Take every line from the records below that includes the word "HLiuUS".
+++
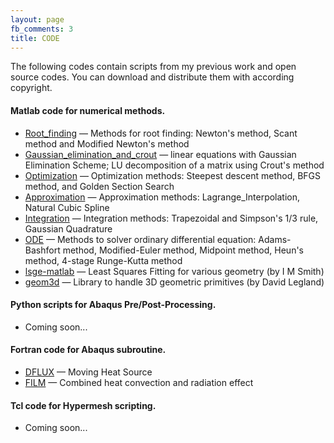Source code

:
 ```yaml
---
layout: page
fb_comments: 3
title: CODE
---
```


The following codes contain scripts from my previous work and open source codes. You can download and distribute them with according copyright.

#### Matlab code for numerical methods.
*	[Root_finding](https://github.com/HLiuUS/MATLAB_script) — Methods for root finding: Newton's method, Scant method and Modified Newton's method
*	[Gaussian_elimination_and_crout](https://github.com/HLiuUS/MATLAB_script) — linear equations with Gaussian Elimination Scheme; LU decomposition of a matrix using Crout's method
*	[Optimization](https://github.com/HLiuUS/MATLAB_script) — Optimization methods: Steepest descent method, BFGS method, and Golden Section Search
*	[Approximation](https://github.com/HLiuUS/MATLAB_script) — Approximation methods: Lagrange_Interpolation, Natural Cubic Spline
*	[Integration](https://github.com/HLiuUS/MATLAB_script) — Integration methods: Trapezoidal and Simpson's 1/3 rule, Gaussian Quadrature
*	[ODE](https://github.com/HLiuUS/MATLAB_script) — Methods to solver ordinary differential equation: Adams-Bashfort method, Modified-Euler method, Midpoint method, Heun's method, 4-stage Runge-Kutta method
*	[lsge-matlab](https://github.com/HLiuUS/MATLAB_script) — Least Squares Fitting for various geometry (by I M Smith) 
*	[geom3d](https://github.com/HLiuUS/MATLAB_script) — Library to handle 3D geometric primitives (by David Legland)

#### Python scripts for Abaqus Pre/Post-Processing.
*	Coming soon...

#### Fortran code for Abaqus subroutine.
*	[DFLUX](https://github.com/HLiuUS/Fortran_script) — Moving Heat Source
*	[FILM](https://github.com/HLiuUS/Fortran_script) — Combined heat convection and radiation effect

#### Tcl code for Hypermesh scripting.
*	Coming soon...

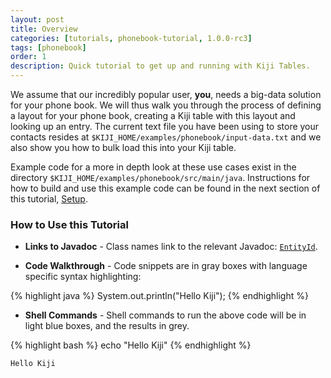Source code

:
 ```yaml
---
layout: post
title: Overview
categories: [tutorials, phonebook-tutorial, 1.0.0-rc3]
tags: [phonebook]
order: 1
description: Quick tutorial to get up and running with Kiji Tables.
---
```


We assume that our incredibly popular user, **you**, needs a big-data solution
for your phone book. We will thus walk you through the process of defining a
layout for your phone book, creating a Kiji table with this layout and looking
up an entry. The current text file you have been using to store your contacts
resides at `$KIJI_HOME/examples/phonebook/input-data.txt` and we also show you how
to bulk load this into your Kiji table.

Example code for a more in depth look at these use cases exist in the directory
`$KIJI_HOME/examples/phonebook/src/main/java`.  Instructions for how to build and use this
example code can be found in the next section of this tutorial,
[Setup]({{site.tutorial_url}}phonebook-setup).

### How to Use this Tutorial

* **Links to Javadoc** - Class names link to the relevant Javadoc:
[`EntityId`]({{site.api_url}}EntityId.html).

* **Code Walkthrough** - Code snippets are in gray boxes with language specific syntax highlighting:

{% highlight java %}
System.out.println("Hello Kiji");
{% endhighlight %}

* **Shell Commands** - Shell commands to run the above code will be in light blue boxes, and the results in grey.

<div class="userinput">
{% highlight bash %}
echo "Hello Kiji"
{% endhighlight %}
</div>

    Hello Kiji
+++
RESPONSE AREA
*	[Root_finding](https://github.com/HLiuUS/MATLAB_script) — Methods for root finding: Newton's method, Scant method and Modified Newton's method
*	[Gaussian_elimination_and_crout](https://github.com/HLiuUS/MATLAB_script) — linear equations with Gaussian Elimination Scheme; LU decomposition of a matrix using Crout's method
*	[Optimization](https://github.com/HLiuUS/MATLAB_script) — Optimization methods: Steepest descent method, BFGS method, and Golden Section Search
*	[Approximation](https://github.com/HLiuUS/MATLAB_script) — Approximation methods: Lagrange_Interpolation, Natural Cubic Spline
*	[Integration](https://github.com/HLiuUS/MATLAB_script) — Integration methods: Trapezoidal and Simpson's 1/3 rule, Gaussian Quadrature
*	[ODE](https://github.com/HLiuUS/MATLAB_script) — Methods to solver ordinary differential equation: Adams-Bashfort method, Modified-Euler method, Midpoint method, Heun's method, 4-stage Runge-Kutta method
*	[lsge-matlab](https://github.com/HLiuUS/MATLAB_script) — Least Squares Fitting for various geometry (by I M Smith) 
*	[geom3d](https://github.com/HLiuUS/MATLAB_script) — Library to handle 3D geometric primitives (by David Legland)
*	[DFLUX](https://github.com/HLiuUS/Fortran_script) — Moving Heat Source
*	[FILM](https://github.com/HLiuUS/Fortran_script) — Combined heat convection and radiation effect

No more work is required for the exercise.